Тамань громадна. Пускали автобусы, но сейчас они не ходят — нет бензина. Отменены многие рейсовые — бензина нет! Вот нам — доиздевались над энергетическим кризисом загнивающего капитализма.

Вернулся с офицерских сборов сын т. Нади, бодро говорит, что нейтронная бомба — разрешенная болтовня, что у нас есть почище.

Книжный магазин здесь совмещен с культтоварами, а они — с хозяй­ственными. Художественной литературы почти нет, но много политической. Но есть хотя бы минимум школьной программы — Пушкин, Лермонтов, Гоголь. А что еще надо крещеному славянину?

А ведь через неделю Москва, и всё набросится, и скажешь: “Неделю назад были в Тамани”.

 

14 августа. В церкви крестили враз пятерых. Старенький батюшка (79 лет, отец Михаил). Хотели крестить Катю, но она убежала. Потом наедине говорил с послушницей. Белоруска, говорит о колоколе. “Колокол в оккупацию увезли немцы, было много процентов серебра”.
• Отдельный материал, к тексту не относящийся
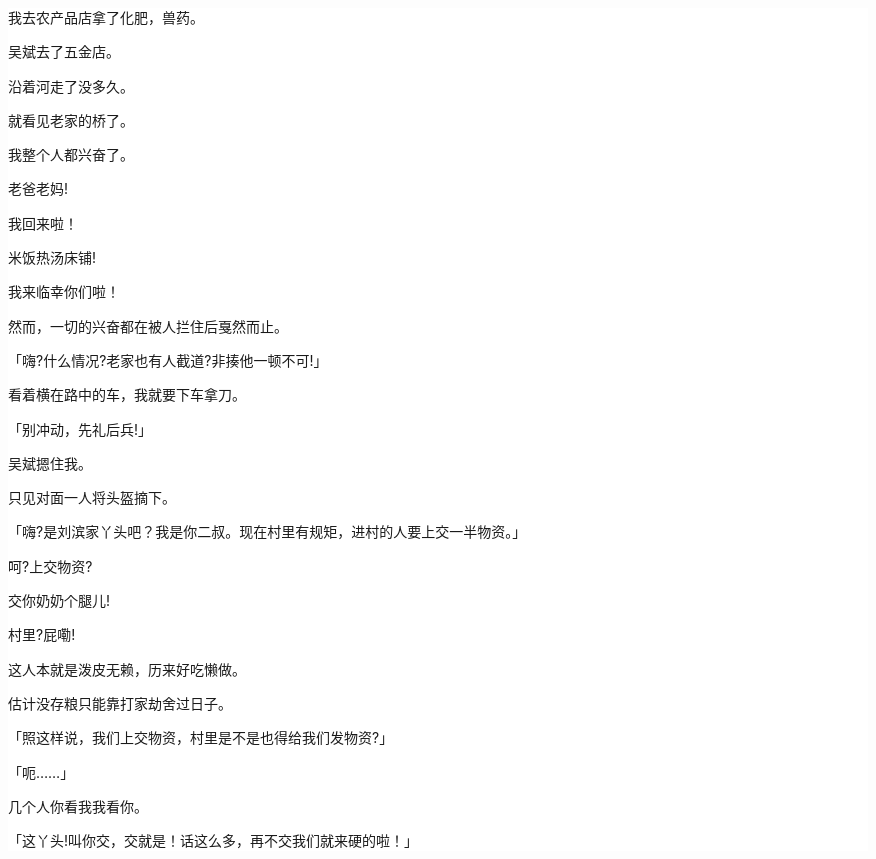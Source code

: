 我去农产品店拿了化肥，兽药。


吴斌去了五金店。


沿着河走了没多久。


就看见老家的桥了。


我整个人都兴奋了。


老爸老妈!


我回来啦！


米饭热汤床铺!


我来临幸你们啦！


然而，一切的兴奋都在被人拦住后戛然而止。


「嗨?什么情况?老家也有人截道?非揍他一顿不可!」


看着横在路中的车，我就要下车拿刀。


「别冲动，先礼后兵!」


吴斌摁住我。


只见对面一人将头盔摘下。


「嗨?是刘滨家丫头吧？我是你二叔。现在村里有规矩，进村的人要上交一半物资。」


呵?上交物资?


交你奶奶个腿儿!


村里?屁嘞!


这人本就是泼皮无赖，历来好吃懒做。


估计没存粮只能靠打家劫舍过日子。


「照这样说，我们上交物资，村里是不是也得给我们发物资?」


「呃……」


几个人你看我我看你。


「这丫头!叫你交，交就是！话这么多，再不交我们就来硬的啦！」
Рассказывает историю храма. Новая версия о засыпанной церкви: Мстислав Тмутараканский заложил в 1025 г. этот храм на Покров в честь победы над половцем Редедей Косожским. А еще более древнее предание, что тут был храм богини Деметры в 3—4 вв. до н. э. Этот якобы строили посланные римскими императорами архитекторы, отсюда его классическая форма. Так вот, через полвека пришли печенеги, которым было плевать на любую религию, и храм занесли пыльные бури, бураны. Занесло и церковный сад. Пришли турки, знать не знающие о храме. В 1792 году храм откопали запорожцы и заново освятили его. К столетию владычества Таманью, в 1911 г., храм был отремонтирован. И до сих пор стоит.

На греческий храм указывают обломки мраморных колонн, которые под колокольней. Обратно перелезли через изгородь и через 10 секунд были дома. Катя, сбежавшая еще ранее с подаренной просфорой, сердито говорит: если крестить, так надо было раньше думать.

Пишу — солнце сквозь виноград. На цветной скатерти чистая вода в стеклянной крынке. Цветы. Кошка лежит на теплой земле. Узорные тени, как шторы на окне.

Должен записать, сейчас можно, так как поставил свечу за ребенка, написать о том, что мы ждем ребенка, что все наши дни заполнены разговором о нем, придумываем имя, уже считаем членом семьи. Если Надя что-то ест жадно, значит, маленький хочет, если что-то есть не может, значит, ребенок не хочет. Мысли только о нем. Катя боится, будет ли он любить ее.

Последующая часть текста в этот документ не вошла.